The bogeyman of deflation is stalking the land yet few people, outside of Japan, have much experience of it. It seems like only a few months ago we were all concerned that the inflation beast had re-awakened.

The financial pundits express concern at the way deflation feeds on itself. As prices fall people delay purchases in the expectation that the price will be lower next month. In the face of falling sales, prices are cut to boost demand and price deflation surges.

Some countries have been particularly exposed to the collapse of the banking system. Countries with a (then) relatively large financial sector with an independent currency have been badly hit. The collapse of tax revenues, the massive government spending and the perceived risk of sovereign debt default has put pressure on the exchange rates of those countries’ currencies.

Photo of Stephen Walker"It isn’t enough for people to have the skills. They need the willingness to use them to create customer value for your organisation."
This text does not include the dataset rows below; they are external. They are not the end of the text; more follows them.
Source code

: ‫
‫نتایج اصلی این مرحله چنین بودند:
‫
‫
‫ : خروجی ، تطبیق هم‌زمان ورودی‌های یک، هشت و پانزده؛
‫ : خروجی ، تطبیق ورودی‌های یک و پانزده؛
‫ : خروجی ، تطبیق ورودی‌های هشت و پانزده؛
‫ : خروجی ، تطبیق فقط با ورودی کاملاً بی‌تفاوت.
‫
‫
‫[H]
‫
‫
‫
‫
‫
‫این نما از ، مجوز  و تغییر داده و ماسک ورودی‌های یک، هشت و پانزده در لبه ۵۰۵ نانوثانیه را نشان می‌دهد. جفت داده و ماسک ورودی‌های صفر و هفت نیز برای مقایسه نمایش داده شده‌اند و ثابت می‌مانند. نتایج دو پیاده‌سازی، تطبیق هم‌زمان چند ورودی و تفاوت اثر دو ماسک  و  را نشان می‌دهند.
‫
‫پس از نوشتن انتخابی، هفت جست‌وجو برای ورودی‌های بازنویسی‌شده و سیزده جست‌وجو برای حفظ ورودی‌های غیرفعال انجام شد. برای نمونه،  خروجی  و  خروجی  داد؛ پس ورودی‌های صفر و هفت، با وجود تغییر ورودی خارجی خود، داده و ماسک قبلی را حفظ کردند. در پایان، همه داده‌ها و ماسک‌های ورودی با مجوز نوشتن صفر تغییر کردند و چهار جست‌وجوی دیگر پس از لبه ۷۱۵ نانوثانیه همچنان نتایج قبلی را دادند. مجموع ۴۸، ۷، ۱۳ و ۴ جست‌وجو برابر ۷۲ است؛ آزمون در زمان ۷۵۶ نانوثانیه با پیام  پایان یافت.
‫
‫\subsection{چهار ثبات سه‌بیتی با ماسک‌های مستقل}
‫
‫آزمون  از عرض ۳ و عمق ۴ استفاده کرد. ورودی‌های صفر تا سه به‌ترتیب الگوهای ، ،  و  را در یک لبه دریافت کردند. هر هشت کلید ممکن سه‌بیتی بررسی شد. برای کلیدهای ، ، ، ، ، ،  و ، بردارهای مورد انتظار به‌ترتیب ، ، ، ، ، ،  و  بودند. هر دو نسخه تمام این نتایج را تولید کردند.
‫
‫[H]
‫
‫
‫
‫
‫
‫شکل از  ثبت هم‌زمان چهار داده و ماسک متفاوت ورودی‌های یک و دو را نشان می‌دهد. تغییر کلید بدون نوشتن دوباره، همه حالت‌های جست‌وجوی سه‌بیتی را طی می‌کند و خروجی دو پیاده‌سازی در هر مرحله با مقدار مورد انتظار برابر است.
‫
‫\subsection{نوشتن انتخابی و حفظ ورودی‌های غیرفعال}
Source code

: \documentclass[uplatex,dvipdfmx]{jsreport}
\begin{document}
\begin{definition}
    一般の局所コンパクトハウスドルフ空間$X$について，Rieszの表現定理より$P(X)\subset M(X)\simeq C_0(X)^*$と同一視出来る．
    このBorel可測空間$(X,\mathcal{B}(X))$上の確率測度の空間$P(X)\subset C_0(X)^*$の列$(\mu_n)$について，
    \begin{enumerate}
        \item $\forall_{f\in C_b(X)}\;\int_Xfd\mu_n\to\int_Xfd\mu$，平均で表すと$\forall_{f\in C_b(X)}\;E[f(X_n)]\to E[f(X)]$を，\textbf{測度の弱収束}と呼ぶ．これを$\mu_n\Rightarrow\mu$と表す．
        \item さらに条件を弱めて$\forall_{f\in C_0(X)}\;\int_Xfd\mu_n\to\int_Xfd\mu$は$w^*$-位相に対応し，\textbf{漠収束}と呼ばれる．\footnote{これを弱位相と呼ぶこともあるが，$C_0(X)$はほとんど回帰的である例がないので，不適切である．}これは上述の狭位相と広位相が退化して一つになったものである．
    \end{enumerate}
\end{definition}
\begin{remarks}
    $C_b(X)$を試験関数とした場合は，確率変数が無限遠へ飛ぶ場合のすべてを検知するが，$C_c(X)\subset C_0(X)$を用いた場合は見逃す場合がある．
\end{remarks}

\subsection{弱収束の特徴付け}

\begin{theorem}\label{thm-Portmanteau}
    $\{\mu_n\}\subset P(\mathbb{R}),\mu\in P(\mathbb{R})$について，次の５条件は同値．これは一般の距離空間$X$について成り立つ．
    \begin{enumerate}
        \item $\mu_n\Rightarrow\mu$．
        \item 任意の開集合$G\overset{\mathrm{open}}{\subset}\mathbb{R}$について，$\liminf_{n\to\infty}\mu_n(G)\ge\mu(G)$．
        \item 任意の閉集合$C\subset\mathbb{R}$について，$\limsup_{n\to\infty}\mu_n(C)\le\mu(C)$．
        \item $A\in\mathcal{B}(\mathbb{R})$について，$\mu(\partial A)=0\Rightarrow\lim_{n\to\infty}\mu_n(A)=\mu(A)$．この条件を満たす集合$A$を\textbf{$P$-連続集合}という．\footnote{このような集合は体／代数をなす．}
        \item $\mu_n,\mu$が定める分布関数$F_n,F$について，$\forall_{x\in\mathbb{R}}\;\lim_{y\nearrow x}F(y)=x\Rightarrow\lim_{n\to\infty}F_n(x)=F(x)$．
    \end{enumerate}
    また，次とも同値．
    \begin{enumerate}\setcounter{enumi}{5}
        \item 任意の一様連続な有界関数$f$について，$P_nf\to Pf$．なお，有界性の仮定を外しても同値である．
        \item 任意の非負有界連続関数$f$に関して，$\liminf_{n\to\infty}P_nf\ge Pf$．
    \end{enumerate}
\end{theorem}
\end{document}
Falling exchange rates create inflationary pressures through import prices. In the UK, food and fuel are the prime concerns as they are such a large part of the consumer price experience.

Organisations are to be faced with demands for reduced prices for their products and services while pressure for wage increases as basic living costs soar.

So much of the economic activity in the Western world is made up of services such as governmental organisations or professional services like solicitors and accountants. These entities charge on a cost plus basis, indeed the status of some jobholders is measured by how much they spend or how many they employ.

But there is one sector that has been used to reducing prices in the face of rising input costs – the industrial sector. Wage increases in industry are justified by increased effectiveness resulting in a reduced wage element of the unit cost. Clearly this sector has suffered heavily through the combined squeeze of output price deflation and input price inflation.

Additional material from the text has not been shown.